▶ Assignment
Reproduce only the lines that run from the line containing "of your UI." to the end of the entries below, exactly as they stand.
(Provided data Opens)
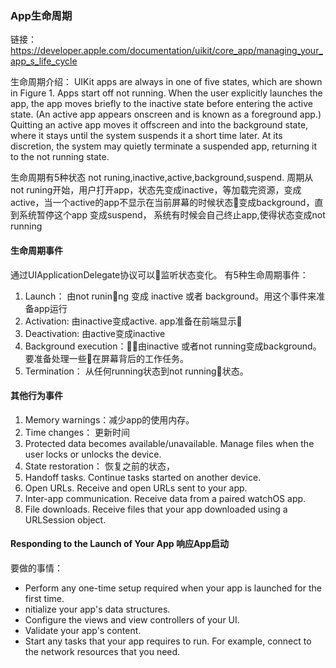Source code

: ### App生命周期

链接：https://developer.apple.com/documentation/uikit/core_app/managing_your_app_s_life_cycle

生命周期介绍：
UIKit apps are always in one of five states, which are shown in Figure 1. Apps start off not running. When the user explicitly launches the app, the app moves briefly to the inactive state before entering the active state. (An active app appears onscreen and is known as a foreground app.) Quitting an active app moves it offscreen and into the background state, where it stays until the system suspends it a short time later. At its discretion, the system may quietly terminate a suspended app, returning it to the not running state.

生命周期有5种状态 not runing,inactive,active,background,suspend. 周期从not runing开始，用户打开app，状态先变成inactive，等加载完资源，变成active，当一个active的app不显示在当前屏幕的时候状态变成background，直到系统暂停这个app 变成suspend， 系统有时候会自己终止app,使得状态变成not running

#### 生命周期事件
通过UIApplicationDelegate协议可以监听状态变化。
有5种生命周期事件：
1. Launch： 由not runinng 变成 inactive 或者 background。用这个事件来准备app运行
2. Activation: 由inactive变成active. app准备在前端显示
3. Deactivation: 由active变成inactive
4. Background execution：由inactive 或者not running变成background。要准备处理一些在屏幕背后的工作任务。
5. Termination： 从任何running状态到not running状态。

#### 其他行为事件
1. Memory warnings：减少app的使用内存。
2. Time changes： 更新时间
3. Protected data becomes available/unavailable. Manage files when the user locks or unlocks the device.
4. State restoration： 恢复之前的状态，
5. Handoff tasks. Continue tasks started on another device.
6. Open URLs. Receive and open URLs sent to your app.
7. Inter-app communication. Receive data from a paired watchOS app.
8. File downloads. Receive files that your app downloaded using a URLSession object.

#### Responding to the Launch of Your App 响应App启动
要做的事情：
* Perform any one-time setup required when your app is launched for the first time.
* nitialize your app's data structures.
* Configure the views and view controllers of your UI.
* Validate your app's content.
* Start any tasks that your app requires to run. For example, connect to the network resources that you need.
(Provided data Closes)
▶ Solution
* Configure the views and view controllers of your UI.
* Validate your app's content.
* Start any tasks that your app requires to run. For example, connect to the network resources that you need.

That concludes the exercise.